C++ pointer to char arithmetic

Question

If I add 1 to a pointer, the actual value added will be the size of the type that the pointer points to right? For example:

int* num[5];
cout << *num << ", " << *(num + 2) << endl; 

This will print the value stored at num[1] and at num[2], so num + 2 is actually num + 2*sizeof(int) if I'm not wrong.

Now, if I initialize an array of pointers to char to string literals, like this one:

char* ch[5] = 
{
     "Hi",
     "There",
     "I,m a string literal"
};

This can be done because a string literal like "hi" represents the address of its first character, in this case 'h'. Now my question is how can I write something like:

cout << *(ch + 2);

and get "I,m a string literal" as the output? Since the pointer points to char, shouldn't adding 2 to the pointer actually be (ch + 2*sizeof(char)) ? giving me the output 'There' ?

Does it have something to do with cout? Does cout search the memory of the pointed to values to see if it finds '\0's recognizing the contents of the pointed to values as strings and then modifying pointer arithmetic? But then adding 1 to a pointer to char pointing to strings would mean adding different number of bytes (instead of the size of a char) everytime, since a string can be any size. Or am I totally wrong? I'm sorry I am new to C++, and programming in gerenal.

Answer 1

The array isn't storing chars, it's storing char *s. Hence saying ch + 2 will be equivalent to ch + 2*sizeof(char *). You then dereference that, which is pointing to "I'm a string literal".

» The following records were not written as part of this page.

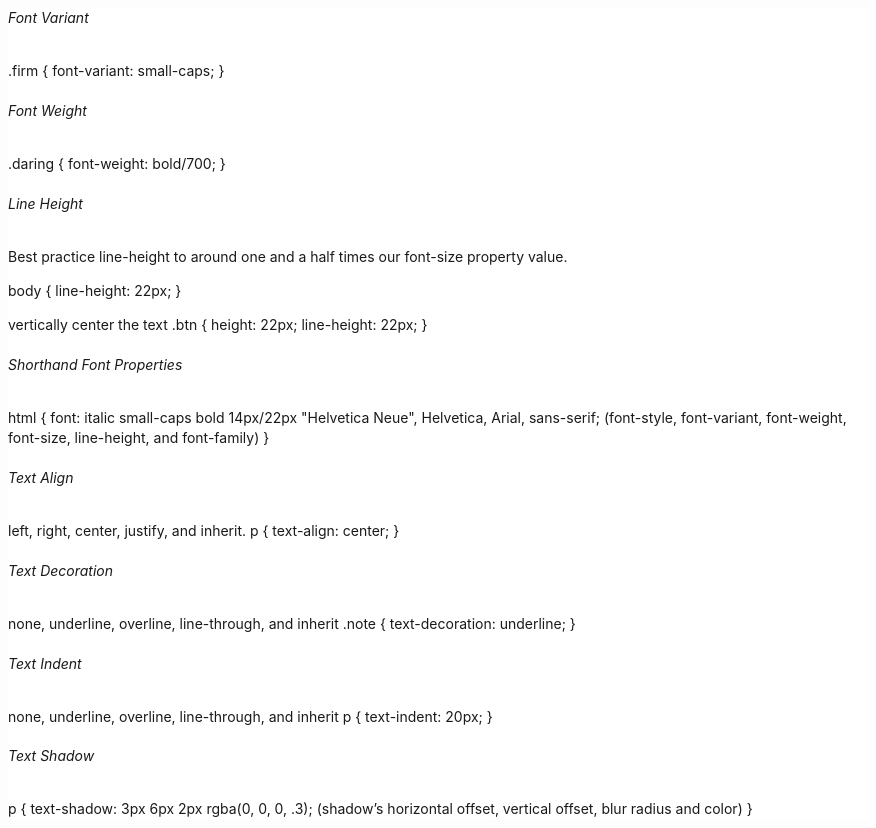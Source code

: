 ###### Font Variant #######
.firm {
  font-variant: small-caps;
}

###### Font Weight #######
.daring {
  font-weight: bold/700;
}

###### Line Height #######
Best practice
line-height to around one and a half times our font-size property value.

body {
  line-height: 22px;
}

vertically center the text
.btn {
  height: 22px;
  line-height: 22px; 
}

###### Shorthand Font Properties ######
html {
  font: italic small-caps bold 14px/22px "Helvetica Neue", Helvetica, Arial, sans-serif;
        (font-style, font-variant, font-weight, font-size, line-height, and font-family)
}

###### Text Align ######
left, right, center, justify, and inherit.
p {
  text-align: center;
}

###### Text Decoration ######
none, underline, overline, line-through, and inherit
.note {
  text-decoration: underline;
}

###### Text Indent ######
none, underline, overline, line-through, and inherit
p {
  text-indent: 20px;
}


###### Text Shadow ######
p {
  text-shadow: 3px 6px 2px rgba(0, 0, 0, .3);
  (shadow’s horizontal offset, vertical offset, blur radius and color)
}
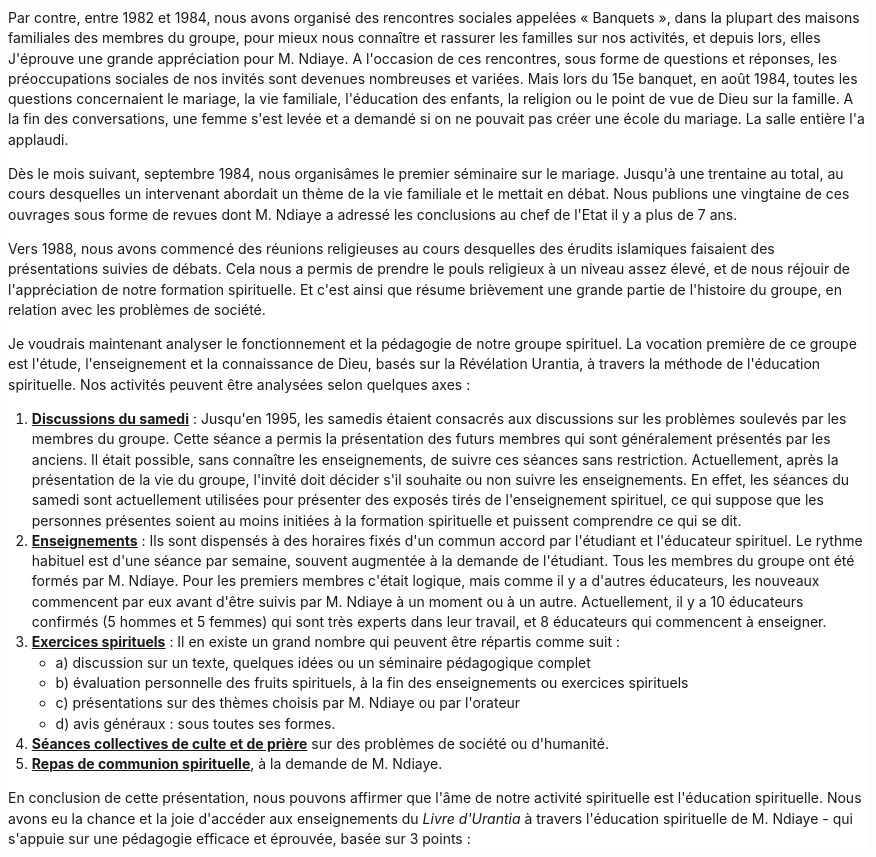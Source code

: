Par contre, entre 1982 et 1984, nous avons organisé des rencontres sociales appelées « Banquets », dans la plupart des maisons familiales des membres du groupe, pour mieux nous connaître et rassurer les familles sur nos activités, et depuis lors, elles J'éprouve une grande appréciation pour M. Ndiaye. A l'occasion de ces rencontres, sous forme de questions et réponses, les préoccupations sociales de nos invités sont devenues nombreuses et variées. Mais lors du 15e banquet, en août 1984, toutes les questions concernaient le mariage, la vie familiale, l'éducation des enfants, la religion ou le point de vue de Dieu sur la famille. A la fin des conversations, une femme s'est levée et a demandé si on ne pouvait pas créer une école du mariage. La salle entière l'a applaudi.

Dès le mois suivant, septembre 1984, nous organisâmes le premier séminaire sur le mariage. Jusqu'à une trentaine au total, au cours desquelles un intervenant abordait un thème de la vie familiale et le mettait en débat. Nous publions une vingtaine de ces ouvrages sous forme de revues dont M. Ndiaye a adressé les conclusions au chef de l'Etat il y a plus de 7 ans.

Vers 1988, nous avons commencé des réunions religieuses au cours desquelles des érudits islamiques faisaient des présentations suivies de débats. Cela nous a permis de prendre le pouls religieux à un niveau assez élevé, et de nous réjouir de l'appréciation de notre formation spirituelle. Et c'est ainsi que résume brièvement une grande partie de l'histoire du groupe, en relation avec les problèmes de société.

Je voudrais maintenant analyser le fonctionnement et la pédagogie de notre groupe spirituel. La vocation première de ce groupe est l'étude, l'enseignement et la connaissance de Dieu, basés sur la Révélation Urantia, à travers la méthode de l'éducation spirituelle. Nos activités peuvent être analysées selon quelques axes :

1. <ins><b>Discussions du samedi</b></ins> : Jusqu'en 1995, les samedis étaient consacrés aux discussions sur les problèmes soulevés par les membres du groupe. Cette séance a permis la présentation des futurs membres qui sont généralement présentés par les anciens. Il était possible, sans connaître les enseignements, de suivre ces séances sans restriction. Actuellement, après la présentation de la vie du groupe, l'invité doit décider s'il souhaite ou non suivre les enseignements. En effet, les séances du samedi sont actuellement utilisées pour présenter des exposés tirés de l'enseignement spirituel, ce qui suppose que les personnes présentes soient au moins initiées à la formation spirituelle et puissent comprendre ce qui se dit.
2. <ins><b>Enseignements</b></ins> : Ils sont dispensés à des horaires fixés d'un commun accord par l'étudiant et l'éducateur spirituel. Le rythme habituel est d'une séance par semaine, souvent augmentée à la demande de l'étudiant. Tous les membres du groupe ont été formés par M. Ndiaye. Pour les premiers membres c'était logique, mais comme il y a d'autres éducateurs, les nouveaux commencent par eux avant d'être suivis par M. Ndiaye à un moment ou à un autre. Actuellement, il y a 10 éducateurs confirmés (5 hommes et 5 femmes) qui sont très experts dans leur travail, et 8 éducateurs qui commencent à enseigner.
3. <ins><b>Exercices spirituels</b></ins> : Il en existe un grand nombre qui peuvent être répartis comme suit :
   - a) discussion sur un texte, quelques idées ou un séminaire pédagogique complet
   - b) évaluation personnelle des fruits spirituels, à la fin des enseignements ou exercices spirituels
   - c) présentations sur des thèmes choisis par M. Ndiaye ou par l'orateur
   - d) avis généraux : sous toutes ses formes.
4. <b><ins>Séances collectives de culte et de prière</b></ins> sur des problèmes de société ou d'humanité.
5. <b><ins>Repas de communion spirituelle</b></ins>, à la demande de M. Ndiaye.

En conclusion de cette présentation, nous pouvons affirmer que l'âme de notre activité spirituelle est l'éducation spirituelle. Nous avons eu la chance et la joie d'accéder aux enseignements du _Livre d'Urantia_ à travers l'éducation spirituelle de M. Ndiaye - qui s'appuie sur une pédagogie efficace et éprouvée, basée sur 3 points :

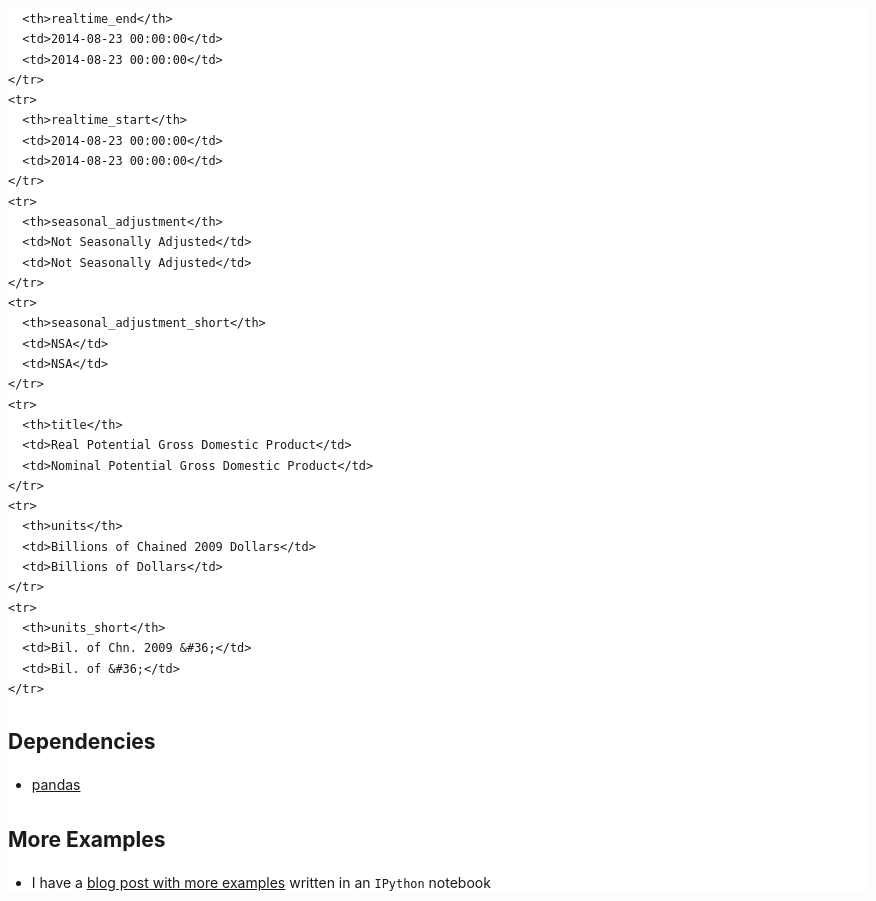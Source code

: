       <th>realtime_end</th>
      <td>2014-08-23 00:00:00</td>
      <td>2014-08-23 00:00:00</td>
    </tr>
    <tr>
      <th>realtime_start</th>
      <td>2014-08-23 00:00:00</td>
      <td>2014-08-23 00:00:00</td>
    </tr>
    <tr>
      <th>seasonal_adjustment</th>
      <td>Not Seasonally Adjusted</td>
      <td>Not Seasonally Adjusted</td>
    </tr>
    <tr>
      <th>seasonal_adjustment_short</th>
      <td>NSA</td>
      <td>NSA</td>
    </tr>
    <tr>
      <th>title</th>
      <td>Real Potential Gross Domestic Product</td>
      <td>Nominal Potential Gross Domestic Product</td>
    </tr>
    <tr>
      <th>units</th>
      <td>Billions of Chained 2009 Dollars</td>
      <td>Billions of Dollars</td>
    </tr>
    <tr>
      <th>units_short</th>
      <td>Bil. of Chn. 2009 &#36;</td>
      <td>Bil. of &#36;</td>
    </tr>
  </tbody>
</table>

## Dependencies
- [pandas](http://pandas.pydata.org/)

## More Examples
- I have a [blog post with more examples](http://mortada.net/python-api-for-fred.html) written in an `IPython` notebook
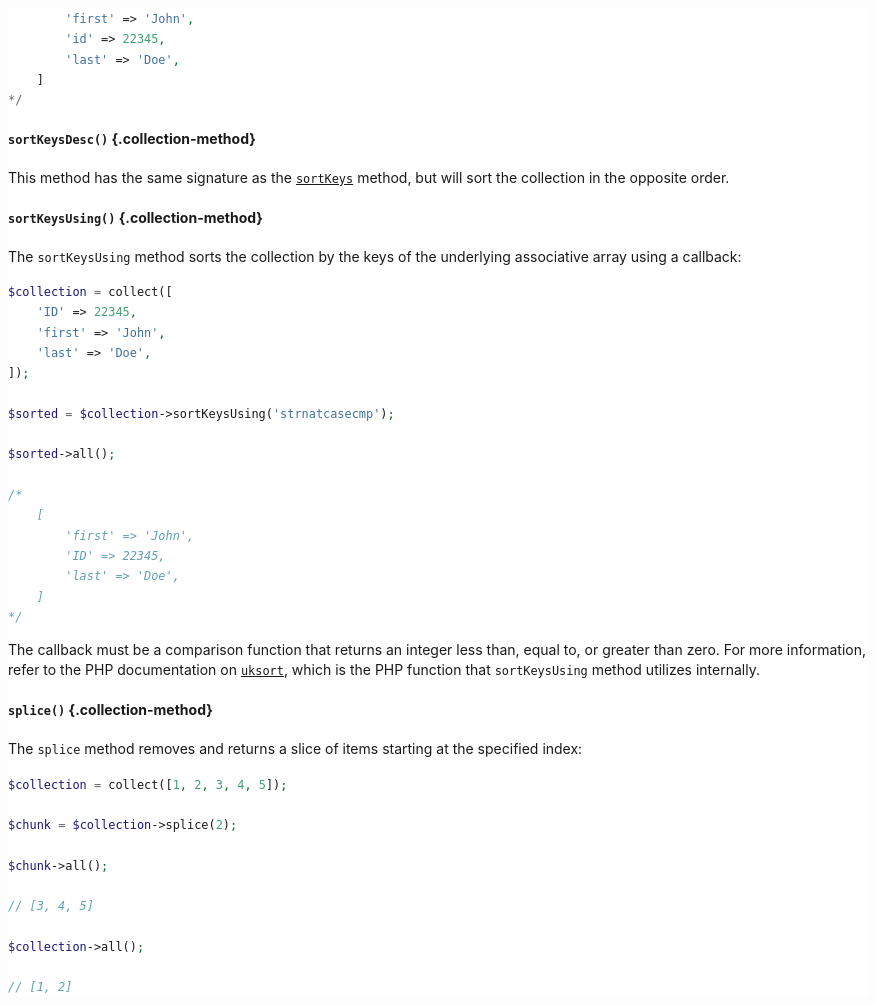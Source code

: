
 ```php
        'first' => 'John',
        'id' => 22345,
        'last' => 'Doe',
    ]
*/
```

<a name="method-sortkeysdesc"></a>
#### `sortKeysDesc()` {.collection-method}

This method has the same signature as the [`sortKeys`](#method-sortkeys) method, but will sort the collection in the opposite order.

<a name="method-sortkeysusing"></a>
#### `sortKeysUsing()` {.collection-method}

The `sortKeysUsing` method sorts the collection by the keys of the underlying associative array using a callback:

```php
$collection = collect([
    'ID' => 22345,
    'first' => 'John',
    'last' => 'Doe',
]);

$sorted = $collection->sortKeysUsing('strnatcasecmp');

$sorted->all();

/*
    [
        'first' => 'John',
        'ID' => 22345,
        'last' => 'Doe',
    ]
*/
```

The callback must be a comparison function that returns an integer less than, equal to, or greater than zero. For more information, refer to the PHP documentation on [`uksort`](https://www.php.net/manual/en/function.uksort.php#refsect1-function.uksort-parameters), which is the PHP function that `sortKeysUsing` method utilizes internally.

<a name="method-splice"></a>
#### `splice()` {.collection-method}

The `splice` method removes and returns a slice of items starting at the specified index:

```php
$collection = collect([1, 2, 3, 4, 5]);

$chunk = $collection->splice(2);

$chunk->all();

// [3, 4, 5]

$collection->all();

// [1, 2]
```
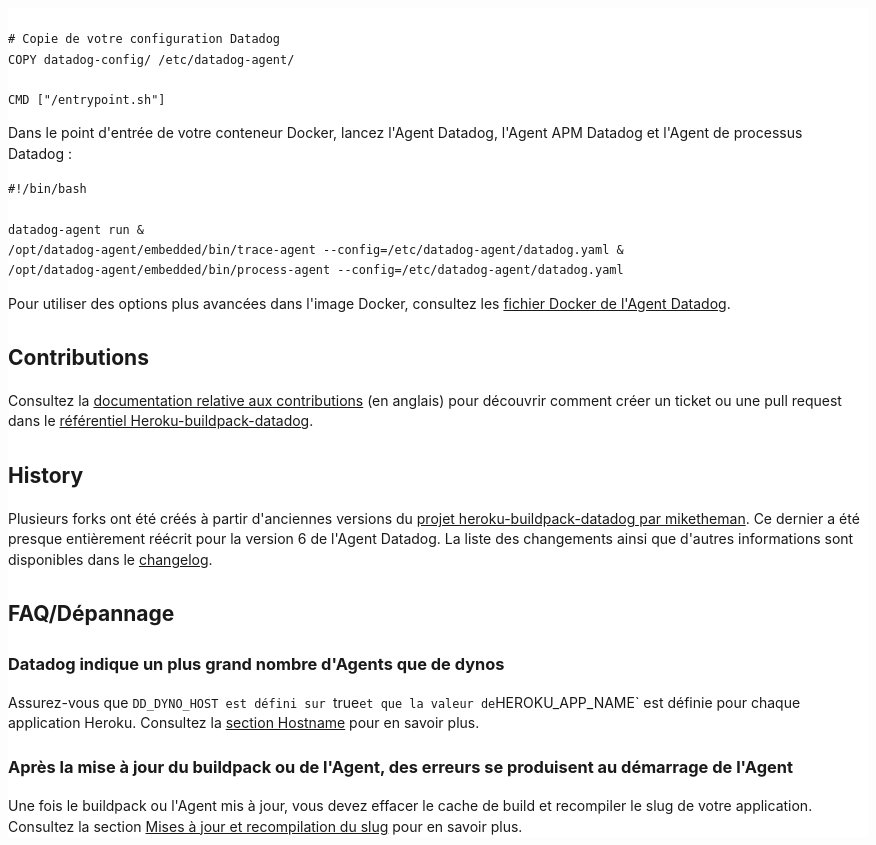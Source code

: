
 ```

# Copie de votre configuration Datadog
COPY datadog-config/ /etc/datadog-agent/

CMD ["/entrypoint.sh"]
```

Dans le point d'entrée de votre conteneur Docker, lancez l'Agent Datadog, l'Agent APM Datadog et l'Agent de processus Datadog :

```
#!/bin/bash

datadog-agent run &
/opt/datadog-agent/embedded/bin/trace-agent --config=/etc/datadog-agent/datadog.yaml &
/opt/datadog-agent/embedded/bin/process-agent --config=/etc/datadog-agent/datadog.yaml
```

Pour utiliser des options plus avancées dans l'image Docker, consultez les [fichier Docker de l'Agent Datadog][20].

## Contributions

Consultez la [documentation relative aux contributions][21] (en anglais) pour découvrir comment créer un ticket ou une pull request dans le [référentiel Heroku-buildpack-datadog][22].

## History

Plusieurs forks ont été créés à partir d'anciennes versions du [projet heroku-buildpack-datadog par miketheman][23]. Ce dernier a été presque entièrement réécrit pour la version 6 de l'Agent Datadog. La liste des changements ainsi que d'autres informations sont disponibles dans le [changelog][24].

## FAQ/Dépannage

### Datadog indique un plus grand nombre d'Agents que de dynos

Assurez-vous que `DD_DYNO_HOST est défini sur `true` et que la valeur de `HEROKU_APP_NAME` est définie pour chaque application Heroku. Consultez la [section Hostname](#hostname) pour en savoir plus.

### Après la mise à jour du buildpack ou de l'Agent, des erreurs se produisent au démarrage de l'Agent

Une fois le buildpack ou l'Agent mis à jour, vous devez effacer le cache de build et recompiler le slug de votre application. Consultez la section [Mises à jour et recompilation du slug](#mises-a-jour-et-recompilation-du-slug) pour en savoir plus.

[1]: https://devcenter.heroku.com/articles/buildpacks
[2]: https://docs.datadoghq.com/fr/libraries
[3]: https://github.com/heroku/heroku-buildpack-apt
[4]: https://github.com/jontewks/puppeteer-heroku-buildpack
[5]: https://github.com/lstoll/heroku-buildpack-monorepo
[6]: https://app.datadoghq.com/account/settings#api
[7]: https://github.com/DataDog/heroku-buildpack-datadog/releases
[8]: https://docs.datadoghq.com/fr/getting_started/tagging/
[9]: https://docs.datadoghq.com/fr/dashboards/guide/how-to-graph-percentiles-in-datadog/
[10]: https://docs.datadoghq.com/fr/agent
[11]: https://devcenter.heroku.com/articles/dyno-metadata
[12]: https://devcenter.heroku.com/articles/log-runtime-metrics
[13]: https://docs.datadoghq.com/fr/logs/guide/collect-heroku-logs
[14]: https://docs.datadoghq.com/fr/logs/logs_to_metrics/
[15]: https://docs.datadoghq.com/fr/integrations/
[16]: https://docs.datadoghq.com/fr/integrations/redisdb/
[17]: https://github.com/DataDog/integrations-core/blob/master/redisdb/datadog_checks/redisdb/data/conf.yaml.example
[18]: https://docs.datadoghq.com/fr/agent/guide/agent-commands/#agent-status-and-information
[19]: https://devcenter.heroku.com/articles/slug-compiler
[20]: https://github.com/DataDog/datadog-agent/tree/master/Dockerfiles
[21]: https://github.com/DataDog/heroku-buildpack-datadog/blob/master/CONTRIBUTING.md
[22]: https://github.com/DataDog/heroku-buildpack-datadog
[23]: https://github.com/miketheman/heroku-buildpack-datadog
[24]: https://github.com/DataDog/heroku-buildpack-datadog/blob/master/CHANGELOG.md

Your initial example shows the confusion:

int* num[5];
cout << *num << ", " << *(num + 2) << endl; 

This is an array of pointers-to-int. Hence, *(num + 2) will be *(num + 2*sizeof(int *)), not 2*sizeof(int). Let's demonstrate this with a small program:

#include <iostream>

int main()
{
    int *num[3];
    int x, y, z;
    x = 1;
    y = 2;
    z = 3;

    num[0] = &x;
    num[1] = &y;
    num[2] = &z;

    std::cout << *(num + 2) << "\n";
}

This will print out a memory address (like 0x22ff28) because it is holding pointers, not values.

In C and C++, arrays and pointers are very similar (many books claim they are exactly the same. This is not -quite- true, but it is true in a lot of situations).

Your first example should be int num[5]. Then *(num + 2) (which is equivalent to num[2]) will be equivalent to *(num + 2*sizeof(int). Hopefully this clears up your confusion somewhat.